Trying to keep up with new technology coming out now is a challenge. Adding to that challenge is trying to keep your current technology operable, updated, and secure. Microsoft offers different types of support for its products, and with planning and strategy, you can make sure to always stay on top of what kind of support is available for you.
Traditional Microsoft Lifecycle Policies
Microsoft offers two types of support tiers: Mainstream Support and Extended Support. Mainstream support begins when a product is released to the public and lasts for five years. This support includes new releases of that product, service packs, fixes, patches, close vulnerabilities, and fix problems. Microsoft will also take requests on a feature or design change to the product, provide non-security updates that enhance a product’s design or functionality, and honor warranty claims.
After the end of Mainstream Support, you can purchase Extended Support (think Extended warranty on a car) for your products, which includes phone support and full patches. But unless you invest in this option, phone support and normal product updates won’t be available.

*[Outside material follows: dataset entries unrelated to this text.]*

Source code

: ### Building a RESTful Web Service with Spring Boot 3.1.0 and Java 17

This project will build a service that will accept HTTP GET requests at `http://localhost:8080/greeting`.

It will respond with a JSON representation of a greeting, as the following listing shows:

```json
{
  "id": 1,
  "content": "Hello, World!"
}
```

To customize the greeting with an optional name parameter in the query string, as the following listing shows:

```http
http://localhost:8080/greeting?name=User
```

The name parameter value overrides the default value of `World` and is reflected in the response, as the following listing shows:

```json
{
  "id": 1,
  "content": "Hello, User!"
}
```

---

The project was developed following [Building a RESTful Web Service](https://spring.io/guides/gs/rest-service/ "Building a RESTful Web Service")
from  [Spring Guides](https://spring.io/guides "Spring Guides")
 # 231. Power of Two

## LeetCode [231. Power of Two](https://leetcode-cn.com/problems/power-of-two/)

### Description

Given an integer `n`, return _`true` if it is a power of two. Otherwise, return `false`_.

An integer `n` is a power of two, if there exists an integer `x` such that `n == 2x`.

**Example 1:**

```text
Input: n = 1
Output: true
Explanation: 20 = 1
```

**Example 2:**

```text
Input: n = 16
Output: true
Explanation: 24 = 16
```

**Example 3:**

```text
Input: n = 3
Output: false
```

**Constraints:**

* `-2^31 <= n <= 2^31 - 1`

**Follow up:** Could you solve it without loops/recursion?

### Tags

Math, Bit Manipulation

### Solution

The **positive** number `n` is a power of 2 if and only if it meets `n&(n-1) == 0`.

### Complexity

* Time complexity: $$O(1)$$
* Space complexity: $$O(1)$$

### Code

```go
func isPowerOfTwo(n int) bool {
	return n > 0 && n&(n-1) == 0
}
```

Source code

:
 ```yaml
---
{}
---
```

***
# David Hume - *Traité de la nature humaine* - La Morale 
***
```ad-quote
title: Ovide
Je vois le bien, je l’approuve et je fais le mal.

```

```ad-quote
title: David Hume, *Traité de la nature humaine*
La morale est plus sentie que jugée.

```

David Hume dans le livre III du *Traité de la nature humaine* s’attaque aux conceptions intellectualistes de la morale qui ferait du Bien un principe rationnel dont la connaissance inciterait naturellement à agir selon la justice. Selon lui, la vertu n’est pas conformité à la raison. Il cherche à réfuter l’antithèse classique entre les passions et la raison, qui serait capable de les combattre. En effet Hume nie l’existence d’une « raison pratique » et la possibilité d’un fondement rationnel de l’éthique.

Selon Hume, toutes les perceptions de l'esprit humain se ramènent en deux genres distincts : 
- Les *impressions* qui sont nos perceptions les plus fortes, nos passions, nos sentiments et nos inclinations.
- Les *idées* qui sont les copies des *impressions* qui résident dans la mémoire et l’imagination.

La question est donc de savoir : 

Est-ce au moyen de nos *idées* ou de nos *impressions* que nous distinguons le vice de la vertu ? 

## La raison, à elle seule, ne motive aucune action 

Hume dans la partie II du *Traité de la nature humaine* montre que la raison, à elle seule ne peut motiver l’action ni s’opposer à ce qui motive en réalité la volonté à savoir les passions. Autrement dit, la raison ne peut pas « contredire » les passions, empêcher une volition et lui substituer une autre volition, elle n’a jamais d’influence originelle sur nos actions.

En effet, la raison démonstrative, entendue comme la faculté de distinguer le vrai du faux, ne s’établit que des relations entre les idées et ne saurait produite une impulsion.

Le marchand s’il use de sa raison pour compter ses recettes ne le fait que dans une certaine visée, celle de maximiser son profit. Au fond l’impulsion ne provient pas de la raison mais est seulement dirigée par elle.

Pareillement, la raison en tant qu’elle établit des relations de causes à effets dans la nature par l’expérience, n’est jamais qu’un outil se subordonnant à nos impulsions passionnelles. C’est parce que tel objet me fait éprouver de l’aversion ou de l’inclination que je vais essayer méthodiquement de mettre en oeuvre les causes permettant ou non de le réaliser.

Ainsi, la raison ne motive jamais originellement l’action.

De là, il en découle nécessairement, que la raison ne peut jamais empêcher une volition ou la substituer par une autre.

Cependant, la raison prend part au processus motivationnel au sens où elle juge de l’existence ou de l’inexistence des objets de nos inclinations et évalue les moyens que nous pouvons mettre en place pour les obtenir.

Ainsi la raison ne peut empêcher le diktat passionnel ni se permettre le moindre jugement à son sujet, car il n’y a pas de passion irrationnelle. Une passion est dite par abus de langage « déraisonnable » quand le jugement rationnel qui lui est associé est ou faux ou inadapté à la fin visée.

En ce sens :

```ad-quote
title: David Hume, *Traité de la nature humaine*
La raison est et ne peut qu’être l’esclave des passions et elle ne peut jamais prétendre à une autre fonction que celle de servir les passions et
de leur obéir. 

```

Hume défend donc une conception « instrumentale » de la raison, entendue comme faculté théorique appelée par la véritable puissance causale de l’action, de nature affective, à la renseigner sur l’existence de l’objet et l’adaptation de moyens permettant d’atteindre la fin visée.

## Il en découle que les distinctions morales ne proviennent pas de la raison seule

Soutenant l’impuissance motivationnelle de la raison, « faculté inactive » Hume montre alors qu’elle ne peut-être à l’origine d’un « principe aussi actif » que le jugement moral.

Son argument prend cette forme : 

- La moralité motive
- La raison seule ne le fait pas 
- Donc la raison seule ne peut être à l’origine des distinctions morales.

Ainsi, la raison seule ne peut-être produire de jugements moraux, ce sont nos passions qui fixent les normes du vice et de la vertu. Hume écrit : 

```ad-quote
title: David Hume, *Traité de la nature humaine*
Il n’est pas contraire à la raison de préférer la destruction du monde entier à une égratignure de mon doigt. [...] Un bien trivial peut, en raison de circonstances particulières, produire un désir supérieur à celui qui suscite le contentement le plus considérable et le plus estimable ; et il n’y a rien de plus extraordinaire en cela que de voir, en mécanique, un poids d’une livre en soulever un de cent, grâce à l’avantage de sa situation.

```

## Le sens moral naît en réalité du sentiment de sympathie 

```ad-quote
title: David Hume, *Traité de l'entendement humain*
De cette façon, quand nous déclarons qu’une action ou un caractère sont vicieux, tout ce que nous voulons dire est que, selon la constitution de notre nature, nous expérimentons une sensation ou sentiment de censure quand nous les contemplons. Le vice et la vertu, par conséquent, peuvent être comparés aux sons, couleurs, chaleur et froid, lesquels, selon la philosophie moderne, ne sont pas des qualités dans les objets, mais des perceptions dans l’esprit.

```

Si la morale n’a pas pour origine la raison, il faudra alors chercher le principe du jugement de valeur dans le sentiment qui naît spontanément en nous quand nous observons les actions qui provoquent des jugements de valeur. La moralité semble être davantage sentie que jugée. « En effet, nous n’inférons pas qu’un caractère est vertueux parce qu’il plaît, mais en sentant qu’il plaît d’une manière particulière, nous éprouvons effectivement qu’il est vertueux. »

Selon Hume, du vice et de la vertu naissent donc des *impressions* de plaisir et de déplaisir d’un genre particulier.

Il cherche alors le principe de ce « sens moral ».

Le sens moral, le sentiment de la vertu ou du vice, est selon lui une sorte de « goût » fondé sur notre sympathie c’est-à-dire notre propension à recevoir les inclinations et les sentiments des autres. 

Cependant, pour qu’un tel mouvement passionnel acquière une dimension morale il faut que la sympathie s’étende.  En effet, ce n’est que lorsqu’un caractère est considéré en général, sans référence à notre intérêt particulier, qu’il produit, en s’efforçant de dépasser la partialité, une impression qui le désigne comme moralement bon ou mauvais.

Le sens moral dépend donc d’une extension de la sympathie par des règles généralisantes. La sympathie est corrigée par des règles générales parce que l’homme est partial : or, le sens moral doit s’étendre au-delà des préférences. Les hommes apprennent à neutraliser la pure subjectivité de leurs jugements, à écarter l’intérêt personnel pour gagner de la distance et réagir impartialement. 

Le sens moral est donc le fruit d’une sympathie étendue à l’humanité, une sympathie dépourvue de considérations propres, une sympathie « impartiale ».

So, long story short, unless your organization has the funds to invest in an extended warranty on the products they purchase, moving off an OS before it gets to extended support should be a top priority. This seems simple enough to comprehend, right?
Service Packs, Modern Lifecycles, and Microsoft End of Support
There are a few stages in the support tiers that are important to understand when timing your offboarding from your technology.

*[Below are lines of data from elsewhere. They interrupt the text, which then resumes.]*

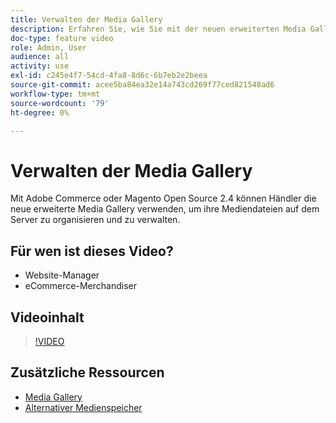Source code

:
 ```yaml
---
title: Verwalten der Media Gallery
description: Erfahren Sie, wie Sie mit der neuen erweiterten Media Gallery Mediendateien auf dem Server organisieren und verwalten können.
doc-type: feature video
role: Admin, User
audience: all
activity: use
exl-id: c245e4f7-54cd-4fa8-8d6c-6b7eb2e2beea
source-git-commit: acee5ba84ea32e14a743cd269f77ced821548ad6
workflow-type: tm+mt
source-wordcount: '79'
ht-degree: 0%

---
```


# Verwalten der Media Gallery

Mit Adobe Commerce oder Magento Open Source 2.4 können Händler die neue erweiterte Media Gallery verwenden, um ihre Mediendateien auf dem Server zu organisieren und zu verwalten.

## Für wen ist dieses Video?

- Website-Manager
- eCommerce-Merchandiser

## Videoinhalt

>[!VIDEO](https://video.tv.adobe.com/v/343785?quality=12&learn=on)

## Zusätzliche Ressourcen

- [Media Gallery](https://docs.magento.com/user-guide/cms/media-gallery.html)
- [Alternativer Medienspeicher](https://docs.magento.com/user-guide/system/media-storage.html)
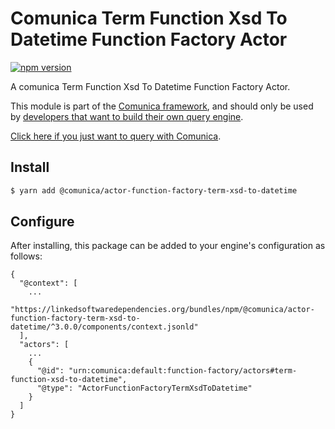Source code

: # Comunica Term Function Xsd To Datetime Function Factory Actor

[![npm version](https://badge.fury.io/js/%40comunica%2Factor-function-factory-term-function-xsd-to-datetime.svg)](https://www.npmjs.com/package/@comunica/actor-function-factory-term-xsd-to-datetime)

A comunica Term Function Xsd To Datetime Function Factory Actor.

This module is part of the [Comunica framework](https://github.com/comunica/comunica),
and should only be used by [developers that want to build their own query engine](https://comunica.dev/docs/modify/).

[Click here if you just want to query with Comunica](https://comunica.dev/docs/query/).

## Install

```bash
$ yarn add @comunica/actor-function-factory-term-xsd-to-datetime
```

## Configure

After installing, this package can be added to your engine's configuration as follows:
```text
{
  "@context": [
    ...
    "https://linkedsoftwaredependencies.org/bundles/npm/@comunica/actor-function-factory-term-xsd-to-datetime/^3.0.0/components/context.jsonld"
  ],
  "actors": [
    ...
    {
      "@id": "urn:comunica:default:function-factory/actors#term-function-xsd-to-datetime",
      "@type": "ActorFunctionFactoryTermXsdToDatetime"
    }
  ]
}
```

First, service packs are collections of updates and fixes for an OS or software program, usually provided free of charge directly from the developers’ website or kicked out as an auto-update. Sometimes these packs often include new features with the fixes. If you want to figure out how many service packs have been released on an OS or product, check the number after the SP. Smaller numbers will be the first versions, and higher numbers will be the most recently released pack.
Under the Modern Lifecycle Policy, Microsoft will continue to provide support for products as long as customers stay within the guidelines. To do this, you must be current with the licensing (billing) and servicing (you hit the yes button when you were prompted for an updated) requirements. Second, under this policy, Microsoft only has to give a year’s notice of expiration on any product without offering a replacement that a product will end entirely.

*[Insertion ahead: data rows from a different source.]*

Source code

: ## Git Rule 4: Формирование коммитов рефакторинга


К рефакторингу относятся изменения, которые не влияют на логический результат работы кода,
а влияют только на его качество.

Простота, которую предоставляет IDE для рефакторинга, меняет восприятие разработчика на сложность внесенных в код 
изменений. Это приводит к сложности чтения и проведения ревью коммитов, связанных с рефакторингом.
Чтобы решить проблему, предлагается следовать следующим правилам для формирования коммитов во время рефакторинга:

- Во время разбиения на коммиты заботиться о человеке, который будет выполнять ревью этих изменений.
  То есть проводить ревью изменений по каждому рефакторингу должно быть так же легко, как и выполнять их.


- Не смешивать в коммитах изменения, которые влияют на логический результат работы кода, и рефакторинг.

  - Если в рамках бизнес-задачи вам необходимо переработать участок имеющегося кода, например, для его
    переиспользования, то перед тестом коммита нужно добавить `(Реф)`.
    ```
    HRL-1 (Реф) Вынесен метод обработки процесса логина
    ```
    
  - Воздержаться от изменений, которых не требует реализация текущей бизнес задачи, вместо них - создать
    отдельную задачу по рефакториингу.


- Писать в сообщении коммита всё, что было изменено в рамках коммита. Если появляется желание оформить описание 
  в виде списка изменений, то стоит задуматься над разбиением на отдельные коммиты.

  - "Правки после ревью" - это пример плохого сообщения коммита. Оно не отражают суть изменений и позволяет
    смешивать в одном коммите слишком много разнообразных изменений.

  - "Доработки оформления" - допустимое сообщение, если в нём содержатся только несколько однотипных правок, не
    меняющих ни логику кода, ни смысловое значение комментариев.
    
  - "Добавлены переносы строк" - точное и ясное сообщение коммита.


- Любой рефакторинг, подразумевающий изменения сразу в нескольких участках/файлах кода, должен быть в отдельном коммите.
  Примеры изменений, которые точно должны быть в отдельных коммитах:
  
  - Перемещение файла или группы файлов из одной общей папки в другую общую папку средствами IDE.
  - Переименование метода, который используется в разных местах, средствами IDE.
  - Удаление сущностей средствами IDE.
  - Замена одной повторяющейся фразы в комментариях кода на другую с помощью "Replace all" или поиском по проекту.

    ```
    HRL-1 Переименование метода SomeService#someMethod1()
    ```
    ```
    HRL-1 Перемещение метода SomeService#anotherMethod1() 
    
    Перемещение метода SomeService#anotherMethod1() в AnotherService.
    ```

Finally, Microsoft End of Support is the final stop for products. At the end of Extended Support, Microsoft ceases all patches, security updates or support. Straightforward and easy enough. Here are some upcoming end dates to mark on your calendar.
The best strategy to take to stay ahead of these timelines is to always plan for it when you purchase any Microsoft technology. Incorporate life-cycle planning into your IT strategy. Track all off the support timelines to make sure you keep your equipment updated, secured, and patched. Planning ahead means you’ll help your company budget accordingly for future purchases and avoid unnecessary downtime.